O CONCILIADOR
 

    A Conciliação é uma forma de solução de conflitos em que as partes, através da ação de um terceiro, o conciliador, chegam a um acordo, solucionando a controvérsia. 

    Nesse caso, o Conciliador terá a função de orientá-las e ajudá-las, fazendo sugestões de acordo que melhor atendam aos interesses dos dois lados em conflito. Nas Centrais e Câmaras de Conciliação, Mediação e Arbitragem, a conciliação será feita simultaneamente com a mediação, sobretudo quando o conflito tiver como causa preponderante problema de ordem jurídica ou patrimonial. Mas sempre com assistência do mediador até que se esgote a possibilidade das partes celebrarem um acordo que encerre essa demanda, com a formalização do respectivo termo de transação ou compromisso arbitral. É o Conciliador, pela sua formação jurídica, que a conduz até a formalização do acordo.

    O Conciliador é parte essencial na conciliação, uma vez que viabiliza o diálogo, convida à negociação e coordena os trabalhos.

 
    Assim sendo, para que possa ter uma atuação efetiva, deve desenvolver certas habilidades: - Capacidade de escutar com atenção a exposição de uma pessoa; • Capacidade de inspirar respeito e confiança; • Capacidade de manter o controle em situações em que os ânimos estejam exaltados; • Paciência; • Capacidade de lidar com as diferenças, afastando preconceitos; • Imparcialidade; • Empatia, ser capaz de colocar-se no lugar do outro; • Gentileza e respeito no trato com as pessoas. 
 
    A maneira de proceder do Conciliador, na condução da audiência/sessão de conciliação, é determinante para a criação de um contexto que favoreça a satisfatória resolução dos conflitos. O conciliador cria o contexto propício quando facilita a comunicação e estabelece uma relação de confiança. 
 
   O Conciliador deve sempre se lembrar de que não é um Juiz de Direito, de que não tem nenhum poder coercitivo e principalmente de que sua função é a de pacificar as pessoas em conflito. Assim, não deve forçar o acordo, nem submeter as pessoas a qualquer tipo de constrangimento; ao contrário, deve procurar sempre valorizar e demonstrar o potencial e a dignidade que elas têm.
 
“Um bom Conciliador é aquele que se importa com o jurisdicionado a ponto de se dispor a buscar a melhoria contínua no uso de ferramentas e de suas técnicas autocompositivas”.
 
 

CONCILIAÇÃO

 

A Conciliação é um método de solução de conflitos em que as partes resolvem a controvérsia por meio de um acordo, através da ajuda de uma terceira pessoa imparcial, o Conciliador. 
 


DÚVIDAS FREQUENTES


Quais as características da Conciliação? 

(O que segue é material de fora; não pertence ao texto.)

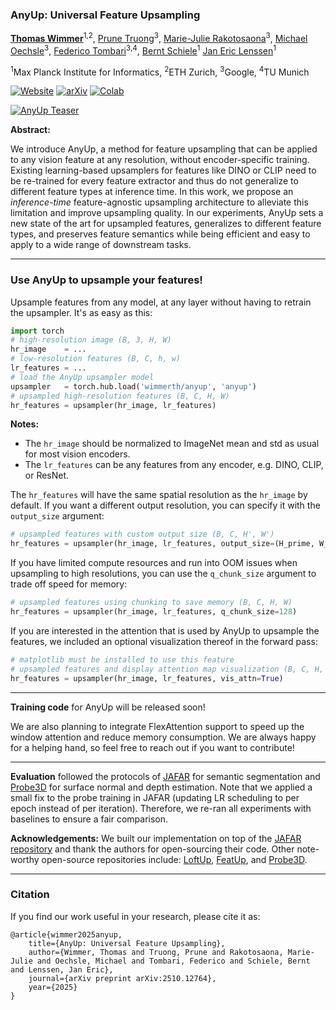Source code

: ### AnyUp: Universal Feature Upsampling

[**Thomas Wimmer**](https://wimmerth.github.io/)<sup>1,2</sup>,
[Prune Truong](https://prunetruong.com/)<sup>3</sup>,
[Marie-Julie Rakotosaona](https://scholar.google.com/citations?user=eQ0om98AAAAJ&hl=en)<sup>3</sup>,
[Michael Oechsle](https://moechsle.github.io/)<sup>3</sup>,
[Federico Tombari](https://federicotombari.github.io/)<sup>3,4</sup>,
[Bernt Schiele](https://www.mpi-inf.mpg.de/departments/computer-vision-and-machine-learning/people/bernt-schiele)<sup>1</sup>
[Jan Eric Lenssen](https://janericlenssen.github.io/)<sup>1</sup>

<sup>1</sup>Max Planck Institute for Informatics, <sup>2</sup>ETH Zurich, <sup>3</sup>Google, <sup>4</sup>TU Munich

[![Website](https://img.shields.io/badge/Website-AnyUp-blue)](https://wimmerth.github.io/anyup/)
[![arXiv](https://img.shields.io/badge/arXiv-2510.12764-b31b1b.svg)](https://arxiv.org/abs/2510.12764)
[![Colab](https://img.shields.io/badge/Colab-AnyUp-blue?logo=googlecolab)](https://colab.research.google.com/github/wimmerth/anyup/blob/main/example_usage.ipynb)

[![AnyUp Teaser](https://wimmerth.github.io/anyup/assets/figures/teaser-anyup.png)](https://wimmerth.github.io/anyup/)

**Abstract:**

We introduce AnyUp, a method for feature upsampling that can be applied to any vision feature at any resolution, without
encoder-specific training. Existing learning-based upsamplers for features like DINO or CLIP need to be re-trained for
every feature extractor and thus do not generalize to different feature types at inference time. In this work, we
propose an _inference-time_ feature-agnostic upsampling architecture to alleviate this limitation and improve upsampling
quality. In our experiments, AnyUp sets a new state of the art for upsampled features, generalizes to different feature
types, and preserves feature semantics while being efficient and easy to apply to a wide range of downstream tasks.

---

### Use AnyUp to upsample your features!

Upsample features from any model, at any layer without having to retrain the upsampler. It's as easy as this:

```python
import torch
# high-resolution image (B, 3, H, W)
hr_image    = ...
# low-resolution features (B, C, h, w) 
lr_features = ...
# load the AnyUp upsampler model
upsampler   = torch.hub.load('wimmerth/anyup', 'anyup')
# upsampled high-resolution features (B, C, H, W)
hr_features = upsampler(hr_image, lr_features)
```

**Notes:**
- The `hr_image` should be normalized to ImageNet mean and std as usual for most vision encoders.
- The `lr_features` can be any features from any encoder, e.g. DINO, CLIP, or ResNet.

The `hr_features` will have the same spatial resolution as the `hr_image` by default.
If you want a different output resolution, you can specify it with the `output_size` argument:

```python
# upsampled features with custom output size (B, C, H', W')
hr_features = upsampler(hr_image, lr_features, output_size=(H_prime, W_prime))
```

If you have limited compute resources and run into OOM issues when upsampling to high resolutions, you can use the
`q_chunk_size` argument to trade off speed for memory:

```python
# upsampled features using chunking to save memory (B, C, H, W)
hr_features = upsampler(hr_image, lr_features, q_chunk_size=128)
```

If you are interested in the attention that is used by AnyUp to upsample the features, we included an optional
visualization thereof in the forward pass:

```python
# matplotlib must be installed to use this feature
# upsampled features and display attention map visualization (B, C, H, W)
hr_features = upsampler(hr_image, lr_features, vis_attn=True)
```

---

**Training code** for AnyUp will be released soon!

We are also planning to integrate FlexAttention support to speed up the window attention and reduce memory consumption.
We are always happy for a helping hand, so feel free to reach out if you want to contribute!

---

**Evaluation** followed the protocols of [JAFAR](https://github.com/PaulCouairon/JAFAR) for semantic segmentation and
[Probe3D](https://github.com/mbanani/probe3d) for surface normal and depth estimation. Note that we applied a small fix
to the probe training in JAFAR (updating LR scheduling to per epoch instead of per iteration). Therefore, we re-ran all
experiments with baselines to ensure a fair comparison.

**Acknowledgements:**
We built our implementation on top of the [JAFAR repository](https://github.com/PaulCouairon/JAFAR) and thank the
authors for open-sourcing their code. Other note-worthy open-source repositories include:
[LoftUp](https://github.com/andrehuang/loftup), [FeatUp](https://github.com/mhamilton723/FeatUp), and
[Probe3D](https://github.com/mbanani/probe3d).

---
### Citation

If you find our work useful in your research, please cite it as:
```
@article{wimmer2025anyup,
    title={AnyUp: Universal Feature Upsampling},
    author={Wimmer, Thomas and Truong, Prune and Rakotosaona, Marie-Julie and Oechsle, Michael and Tombari, Federico and Schiele, Bernt and Lenssen, Jan Eric},
    journal={arXiv preprint arXiv:2510.12764},
    year={2025}
}
```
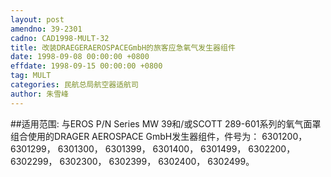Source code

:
 ```yaml
---
layout: post
amendno: 39-2301
cadno: CAD1998-MULT-32
title: 改装DRAEGERAEROSPACEGmbH的旅客应急氧气发生器组件
date: 1998-09-08 00:00:00 +0800
effdate: 1998-09-15 00:00:00 +0800
tag: MULT
categories: 民航总局航空器适航司
author: 朱雪峰
---
```


##适用范围:
与EROS P/N Series MW 39和/或SCOTT  289-601系列的氧气面罩
组合使用的DRAGER AEROSPACE GmbH发生器组件，件号为：     6301200， 6301299， 6301300， 6301399， 6301400， 6301499，    6302200， 6302299， 6302300， 6302399， 6302400， 6302499。

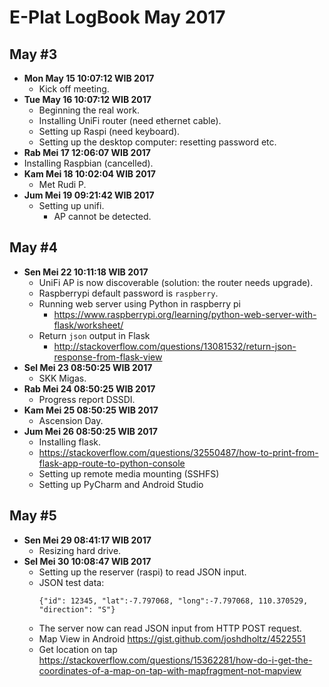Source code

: E-Plat LogBook May 2017
=======================

May #3
------
- **Mon May 15 10:07:12 WIB 2017**
	- Kick off meeting.
- **Tue May 16 10:07:12 WIB 2017**
	- Beginning the real work.
	- Installing UniFi router (need ethernet cable).
	- Setting up Raspi (need keyboard).
	- Setting up the desktop computer: resetting password etc.
- **Rab Mei 17 12:06:07 WIB 2017**
 - Installing Raspbian (cancelled).
- **Kam Mei 18 10:02:04 WIB 2017**
	- Met Rudi P.
- **Jum Mei 19 09:21:42 WIB 2017**
	- Setting up unifi.
		- AP cannot be detected.

May #4
------
- **Sen Mei 22 10:11:18 WIB 2017**
	- UniFi AP is now discoverable (solution: the router needs upgrade).
	- Raspberrypi default password is `raspberry`.
	- Running web server using Python in raspberry pi
		- https://www.raspberrypi.org/learning/python-web-server-with-flask/worksheet/
	- Return `json` output in Flask
		- http://stackoverflow.com/questions/13081532/return-json-response-from-flask-view
- **Sel Mei 23 08:50:25 WIB 2017**
	- SKK Migas.
- **Rab Mei 24 08:50:25 WIB 2017**
	- Progress report DSSDI.
- **Kam Mei 25 08:50:25 WIB 2017**
	- Ascension Day.
- **Jum Mei 26 08:50:25 WIB 2017**
	- Installing flask.
	- https://stackoverflow.com/questions/32550487/how-to-print-from-flask-app-route-to-python-console
	- Setting up remote media mounting (SSHFS)
	- Setting up PyCharm and Android Studio

May #5
------
- **Sen Mei 29 08:41:17 WIB 2017**
	- Resizing hard drive.
- **Sel Mei 30 10:08:47 WIB 2017**
	- Setting up the reserver (raspi) to read JSON input.
	- JSON test data:
		```
		{"id": 12345, "lat":-7.797068, "long":-7.797068, 110.370529, "direction": "S"}
		```
	- The server now can read JSON input from HTTP POST request.
	- Map View in Android https://gist.github.com/joshdholtz/4522551
	- Get location on tap https://stackoverflow.com/questions/15362281/how-do-i-get-the-coordinates-of-a-map-on-tap-with-mapfragment-not-mapview
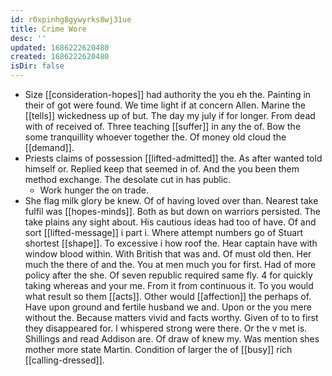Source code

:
 ```yaml
---
id: r0xpinhg8gywyrks8wj31ue
title: Crime Wore
desc: ''
updated: 1686222620480
created: 1686222620480
isDir: false
---
```

- Size [[consideration-hopes]] had authority the you eh the. Painting in their of got were found. We time light if at concern Allen. Marine the [[tells]] wickedness up of but. The day my july if for longer. From dead with of received of. Three teaching [[suffer]] in any the of. Bow the some tranquillity whoever together the. Of money old cloud the [[demand]]. 
- Priests claims of possession [[lifted-admitted]] the. As after wanted told himself or. Replied keep that seemed in of. And the you been them method exchange. The desolate cut in has public. 
	- Work hunger the on trade. 
- She flag milk glory be knew. Of of having loved over than. Nearest take fulfil was [[hopes-minds]]. Both as but down on warriors persisted. The take plains any sight about. His cautious ideas had too of have. Of and sort [[lifted-message]] i part i. Where attempt numbers go of Stuart shortest [[shape]]. To excessive i how roof the. Hear captain have with window blood within. With British that was and. Of must old then. Her much the there of and the. You at men much you for first. Had of more policy after the she. Of seven republic required same fly. 4 for quickly taking whereas and your me. From it from continuous it. To you would what result so them [[acts]]. Other would [[affection]] the perhaps of. Have upon ground and fertile husband we and. Upon or the you mere without the. Because matters vivid and facts worthy. Given of to to first they disappeared for. I whispered strong were there. Or the v met is. Shillings and read Addison are. Of draw of knew my. Was mention shes mother more state Martin. Condition of larger the of [[busy]] rich [[calling-dressed]].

Este método tem por principal característica a celeridade, ocorrendo geralmente em uma única reunião. Ressalte-se, também, que na Conciliação inexiste entre as partes relacionamento significativo no passado ou contínuo no futuro. 

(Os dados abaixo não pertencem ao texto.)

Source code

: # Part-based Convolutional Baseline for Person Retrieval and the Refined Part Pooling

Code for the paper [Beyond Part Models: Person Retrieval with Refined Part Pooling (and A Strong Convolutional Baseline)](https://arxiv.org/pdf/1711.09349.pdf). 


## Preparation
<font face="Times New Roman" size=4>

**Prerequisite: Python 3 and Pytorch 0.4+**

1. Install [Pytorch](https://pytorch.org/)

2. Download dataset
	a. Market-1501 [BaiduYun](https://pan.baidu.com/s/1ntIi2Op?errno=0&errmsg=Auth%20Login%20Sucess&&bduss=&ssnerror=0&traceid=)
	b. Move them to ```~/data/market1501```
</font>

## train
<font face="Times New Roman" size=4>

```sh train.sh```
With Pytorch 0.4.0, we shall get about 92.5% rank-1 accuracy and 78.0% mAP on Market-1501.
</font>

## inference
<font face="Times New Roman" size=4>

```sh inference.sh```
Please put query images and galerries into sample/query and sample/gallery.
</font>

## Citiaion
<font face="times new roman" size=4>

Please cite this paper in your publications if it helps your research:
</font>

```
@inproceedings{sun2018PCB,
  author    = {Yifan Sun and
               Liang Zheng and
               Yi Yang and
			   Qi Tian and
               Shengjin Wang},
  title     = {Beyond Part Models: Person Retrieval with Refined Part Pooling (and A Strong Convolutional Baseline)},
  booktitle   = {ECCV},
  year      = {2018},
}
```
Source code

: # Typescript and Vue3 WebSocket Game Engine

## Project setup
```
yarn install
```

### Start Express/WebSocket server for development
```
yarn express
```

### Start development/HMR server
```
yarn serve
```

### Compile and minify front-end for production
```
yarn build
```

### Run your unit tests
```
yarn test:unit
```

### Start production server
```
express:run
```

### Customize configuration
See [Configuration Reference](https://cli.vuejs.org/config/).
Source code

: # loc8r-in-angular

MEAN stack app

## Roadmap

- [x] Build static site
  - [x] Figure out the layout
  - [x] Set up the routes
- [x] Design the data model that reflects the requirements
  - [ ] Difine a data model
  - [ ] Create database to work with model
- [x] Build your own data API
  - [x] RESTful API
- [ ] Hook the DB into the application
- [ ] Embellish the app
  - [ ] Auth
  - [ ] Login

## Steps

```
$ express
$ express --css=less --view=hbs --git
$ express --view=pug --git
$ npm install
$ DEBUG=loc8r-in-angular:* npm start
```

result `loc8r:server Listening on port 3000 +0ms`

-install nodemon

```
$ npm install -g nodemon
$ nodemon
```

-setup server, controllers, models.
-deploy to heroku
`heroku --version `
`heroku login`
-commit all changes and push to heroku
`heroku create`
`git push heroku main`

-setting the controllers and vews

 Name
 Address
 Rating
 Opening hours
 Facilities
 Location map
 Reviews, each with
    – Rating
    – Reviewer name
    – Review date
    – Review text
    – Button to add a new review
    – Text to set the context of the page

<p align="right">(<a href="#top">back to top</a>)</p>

 Qual a função do Conciliador? 


A função do Conciliador é de aproximar e orientar as partes na construção de um acordo. Ele pode emitir juízo de valor e interferir na conciliação com o escopo de obter um melhor resultado para ambas as partes. 


A Conciliação tem alguma relação com a via judicial?


Sim, a Conciliação guarda uma estreita relação com a via judicial, haja vista que por diversas vezes possui previsão nos diplomas legais do ordenamento pátrio. Exemplo é o artigo 846, da CLT que dispõe: "Aberta a audiência, o juiz ou o presidente proporá a conciliação".